|Publication number||US5432860 A|
|Application number||US 08/068,837|
|Publication date||Jul 11, 1995|
|Filing date||May 27, 1993|
|Priority date||Feb 9, 1990|
|Publication number||068837, 08068837, US 5432860 A, US 5432860A, US-A-5432860, US5432860 A, US5432860A|
|Inventors||Syoji Kasajima, Noboru Kyouno, Kazumi Honma, Isao Otsuka|
|Original Assignee||Mitsubishi Denki Kabushiki Kaisha|
|Export Citation||BiBTeX, EndNote, RefMan|
|Patent Citations (13), Non-Patent Citations (2), Referenced by (60), Classifications (9), Legal Events (5)|
|External Links: USPTO, USPTO Assignment, Espacenet|
This application is a continuation of application Ser. No. 07/650,168 filed on Feb. 4, 1991, now abandoned.
1. Field of the Invention
This invention relates to a speaker system including an acoustic horn disposed in a cabinet.

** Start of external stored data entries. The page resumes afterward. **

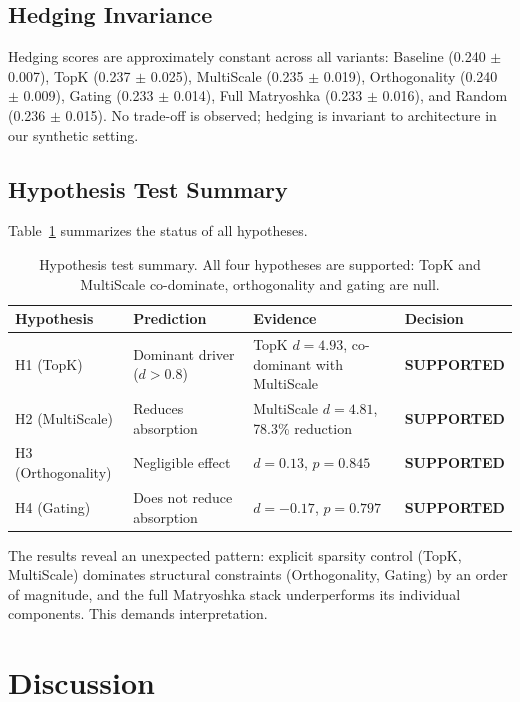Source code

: \documentclass{article}
\begin{document}
\subsection{Hedging Invariance}

Hedging scores are approximately constant across all variants: Baseline (0.240 $\pm$ 0.007), TopK (0.237 $\pm$ 0.025), MultiScale (0.235 $\pm$ 0.019), Orthogonality (0.240 $\pm$ 0.009), Gating (0.233 $\pm$ 0.014), Full Matryoshka (0.233 $\pm$ 0.016), and Random (0.236 $\pm$ 0.015). No trade-off is observed; hedging is invariant to architecture in our synthetic setting.

\subsection{Hypothesis Test Summary}

Table~\ref{tab:hypotheses} summarizes the status of all hypotheses.

\begin{table}[t]
\caption{Hypothesis test summary. All four hypotheses are supported: TopK and MultiScale co-dominate, orthogonality and gating are null.}
\label{tab:hypotheses}
\centering
\footnotesize
\begin{tabular}{p{2.2cm}p{3.5cm}p{4.5cm}l}
\toprule
Hypothesis & Prediction & Evidence & Decision \\
\midrule
H1 (TopK) & Dominant driver ($d > 0.8$) & TopK $d = 4.93$, co-dominant with MultiScale & \textbf{SUPPORTED} \\
H2 (MultiScale) & Reduces absorption & MultiScale $d = 4.81$, 78.3\% reduction & \textbf{SUPPORTED} \\
H3 (Orthogonality) & Negligible effect & $d = 0.13$, $p = 0.845$ & \textbf{SUPPORTED} \\
H4 (Gating) & Does not reduce absorption & $d = -0.17$, $p = 0.797$ & \textbf{SUPPORTED} \\
\bottomrule
\end{tabular}
\end{table}

The results reveal an unexpected pattern: explicit sparsity control (TopK, MultiScale) dominates structural constraints (Orthogonality, Gating) by an order of magnitude, and the full Matryoshka stack underperforms its individual components. This demands interpretation.

\section{Discussion}
\end{document}
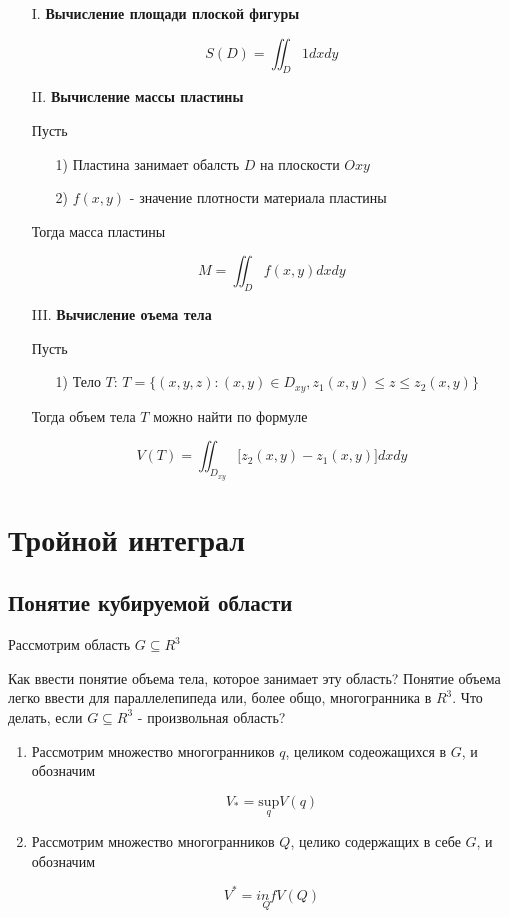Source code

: \documentclass[a4paper, 14pt]{report}
\begin{document}
\begin{enumerate}
    \item[I.] \textbf{Вычисление площади плоской фигуры}

    $$
        S(D) = \iint_D 1 dx dy
    $$

    \item[II.] \textbf{Вычисление массы пластины}

        Пусть 
        \begin{enumerate}
            \item[1)] Пластина занимает обалсть $D$ на плоскости $Oxy$
            \item[2)] $f(x,y)$ - значение плотности материала пластины
        \end{enumerate}

        Тогда масса пластины

        $$
        M = \iint_D f(x,y) dxdy
        $$

    \item[III.] \textbf{Вычисление оъема тела}

        Пусть

        \begin{enumerate}
            \item[1)] Тело $T$: $T = \{ (x,y,z): (x,y) \in D_{xy}, z_1(x,y) \le z \le z_2(x,y) \}$
        \end{enumerate}

        Тогда объем тела $T$ можно найти по формуле

        $$
        V(T) = \iint_{D_{xy}} \big[ z_2(x,y) - z_1(x,y) \big] dxdy
        $$

\end{enumerate}

\chapter{Тройной интеграл}

\section{Понятие кубируемой области}

Рассмотрим область $G \subseteq R^3$

Как ввести понятие объема тела, которое занимает эту область? Понятие объема легко ввести для параллелепипеда или, более общо, многогранника в $R^3$. Что делать, если $G \subseteq R^3$ - произвольная область?

\begin{enumerate}
    \item Рассмотрим множество многогранников $q$, целиком содеожащихся в $G$, и обозначим 

        $$
        V_* = \underset{q}{\text{sup}} V(q)
        $$

    \item Рассмотрим множество многогранников $Q$, целико содержащих в себе $G$, и обозначим 

        $$
        V^* = \underset{Q}{inf} V(Q)
        $$
\end{enumerate}
\end{document}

2. Description of the Related Art
A variety of speaker systems have been used for various audio systems. For example, a speaker system having a large sound output is used in a concert hall, while a compact speaker system is used in a television receiver. A bass reflection type speaker system is popular as a speaker system which is small but is able to radiate powerful low tones.
An example of a conventional bass reflection type speaker system is shown in FIGS. 1 and 2 of the accompanying drawings. FIG. 1 is a front elevational view, and FIG. 2 is a cross-sectional view taken along line II--II' of FIG. 1.
As shown in FIGS. 1 and 2, a speaker system 10 includes a hollow cabinet 12, and a speaker unit 14. The front peripheral edge of the speaker unit 14 is joined with a peripheral edge of a sound radiating aperture 12A on a front panel 12F of the cabinet 12. An acoustic port 18 is disposed in the cabinet 12.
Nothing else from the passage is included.